I love LINQ statements for the expressive syntax and other convenient features. However, I find it very troublesome to debug them sometimes. Specifically, when I run a LINQ statement on a collection and one of the elements in the collection causes an exception, how can I figure out what the problem input was and where the problem came from?
Imagine I have a text file with 1000 real numbers:
0.46578
12.314213
1.444876
...
I am reading this as a List<string> and loading it into a more specific data structure:
var file_contents = File.ReadAllLines("myfile.txt");
var data = file_contents.Select(s => double.Parse(s));
Now, for this particular input, I didn't bother to look at it carefully and it turns out the 876th line contains (line numbers shown):
875 5.56786450
876 Error: Could not calculate value.
878 0.0316213
For whatever reason (perhaps the file was generated by a script that malfunctioned). My LINQ method chain will of course throw an exception. The problem is, how do I figure which element of the list caused the exception, and what its value was?
To clarify, if instead I used a for-loop:
var data = new List<double>();
foreach(var row in file_contents)
{
var d = double.Parse(row);
data.Add(d);
}
Then the exception would highlight the string which calls double.Parse, and I would be able to mouse over row to easily see what the problem input was.
I can, of course, use Resharper to convert my LINQ statements into for-loops, and then debug them, but is there a better way?
Put a conditional breakpoint on the lambda function, where the condition is s.StartsWith("5.56").

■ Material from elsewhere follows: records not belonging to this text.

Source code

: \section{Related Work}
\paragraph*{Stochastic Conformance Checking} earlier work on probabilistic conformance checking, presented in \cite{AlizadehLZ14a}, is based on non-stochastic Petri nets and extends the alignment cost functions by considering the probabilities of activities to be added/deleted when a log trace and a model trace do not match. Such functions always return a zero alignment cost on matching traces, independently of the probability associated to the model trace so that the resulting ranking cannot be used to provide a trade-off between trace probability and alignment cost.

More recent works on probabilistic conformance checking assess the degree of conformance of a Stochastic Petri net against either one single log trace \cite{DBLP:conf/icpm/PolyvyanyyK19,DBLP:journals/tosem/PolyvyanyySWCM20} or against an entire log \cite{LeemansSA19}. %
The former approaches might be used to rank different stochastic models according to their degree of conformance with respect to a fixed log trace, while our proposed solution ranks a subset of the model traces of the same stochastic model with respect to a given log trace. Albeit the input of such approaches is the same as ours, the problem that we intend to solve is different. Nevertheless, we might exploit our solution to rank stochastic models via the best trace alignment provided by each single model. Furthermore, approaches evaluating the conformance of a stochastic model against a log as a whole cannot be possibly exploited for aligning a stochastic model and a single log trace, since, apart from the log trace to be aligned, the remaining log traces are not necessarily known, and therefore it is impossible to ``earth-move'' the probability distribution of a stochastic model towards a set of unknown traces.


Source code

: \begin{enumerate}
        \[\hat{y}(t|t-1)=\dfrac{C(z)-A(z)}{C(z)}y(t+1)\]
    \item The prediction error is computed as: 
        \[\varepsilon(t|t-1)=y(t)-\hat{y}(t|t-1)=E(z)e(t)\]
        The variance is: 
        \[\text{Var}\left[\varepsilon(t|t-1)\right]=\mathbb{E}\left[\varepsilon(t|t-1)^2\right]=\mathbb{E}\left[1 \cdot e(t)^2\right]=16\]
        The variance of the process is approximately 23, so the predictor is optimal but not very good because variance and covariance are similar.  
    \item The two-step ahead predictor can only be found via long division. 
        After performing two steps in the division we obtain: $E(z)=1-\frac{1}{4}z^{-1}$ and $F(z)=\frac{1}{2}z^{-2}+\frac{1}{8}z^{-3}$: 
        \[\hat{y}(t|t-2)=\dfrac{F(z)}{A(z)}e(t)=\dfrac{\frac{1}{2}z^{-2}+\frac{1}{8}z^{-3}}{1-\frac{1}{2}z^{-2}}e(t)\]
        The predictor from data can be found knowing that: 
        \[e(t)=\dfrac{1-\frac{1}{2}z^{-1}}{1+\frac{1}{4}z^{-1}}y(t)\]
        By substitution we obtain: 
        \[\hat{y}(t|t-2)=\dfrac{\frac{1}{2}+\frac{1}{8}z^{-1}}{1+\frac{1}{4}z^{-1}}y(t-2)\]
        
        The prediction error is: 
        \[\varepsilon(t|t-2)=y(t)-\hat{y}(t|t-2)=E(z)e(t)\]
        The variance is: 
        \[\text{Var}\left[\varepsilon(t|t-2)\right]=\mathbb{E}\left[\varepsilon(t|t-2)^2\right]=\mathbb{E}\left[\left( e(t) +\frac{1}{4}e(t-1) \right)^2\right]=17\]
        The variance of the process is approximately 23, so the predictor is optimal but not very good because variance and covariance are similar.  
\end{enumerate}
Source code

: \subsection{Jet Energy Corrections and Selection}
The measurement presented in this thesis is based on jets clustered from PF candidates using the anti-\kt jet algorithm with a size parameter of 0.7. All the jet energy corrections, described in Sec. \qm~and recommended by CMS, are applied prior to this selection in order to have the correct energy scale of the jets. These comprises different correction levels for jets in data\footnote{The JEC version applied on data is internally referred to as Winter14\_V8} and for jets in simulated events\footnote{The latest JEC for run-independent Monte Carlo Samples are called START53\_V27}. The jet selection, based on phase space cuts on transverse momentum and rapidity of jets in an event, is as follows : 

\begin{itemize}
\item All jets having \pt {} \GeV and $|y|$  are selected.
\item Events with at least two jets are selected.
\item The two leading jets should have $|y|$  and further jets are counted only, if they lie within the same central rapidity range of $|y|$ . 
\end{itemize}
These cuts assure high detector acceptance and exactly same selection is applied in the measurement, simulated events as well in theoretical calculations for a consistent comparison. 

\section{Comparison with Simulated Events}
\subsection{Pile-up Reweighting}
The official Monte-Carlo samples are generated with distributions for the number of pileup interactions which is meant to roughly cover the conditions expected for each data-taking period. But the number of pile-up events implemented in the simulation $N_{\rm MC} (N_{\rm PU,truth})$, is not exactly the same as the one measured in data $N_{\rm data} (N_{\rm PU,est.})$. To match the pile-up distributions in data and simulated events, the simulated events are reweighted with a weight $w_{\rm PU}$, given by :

You just need to have your cursor on the lambda and press F9. Assuming you're using visual studio.
var data = file_contents.Select(s => {
try
{
return double.Parse(s);
}
catch
{
throw; //breakpoint?
}
});
Disclaimer: I work for OzCode
LINQ debugging is hard borderline impossible using Visual Studio. I suggest you try using OzCode.
This is what your code looks when debugging (the exception in on the 6th item).
You can tell which item caused the exception by investigating the items that where passed to the Select clause - and since the last one triggered the exception - it's easy to find the offending value.
If you're interested you can try OzCode's LINQ debugging - we've just started an EAP
I would just use a tryparse personally.
var data = new List<string>
{
"0.46578",
"12.314213",
"Error: Could not calculate value.",
"1.444876",
};
double d;
var good = data.Where(s => Double.TryParse(s, out d)).Select(Double.Parse);
var bad = data.Where(s => !Double.TryParse(s, out d)).Select(x => new
{
key = data.IndexOf(x),
value = x
}).ToDictionary(x => x.key, x => x.value);
textBox1.AppendTextAddNewLine("Good Data:");
WriteDataToTextBox(good);
textBox1.AppendTextAddNewLine(String.Format("{0}{0}Bad Data:", Environment.NewLine));
WriteDataToTextBox(bad);
The AppendTextAddNewLine is simply an extension method I wrote for my little proof of concept test program
public static void AppendTextAddNewLine(this TextBox textBox, string textToAppend)
{
textBox.AppendText(textToAppend + Environment.NewLine);
}
Edit
The WriteDataToTextbox is a generic method that writes an IEnumerble<T> out to the text box.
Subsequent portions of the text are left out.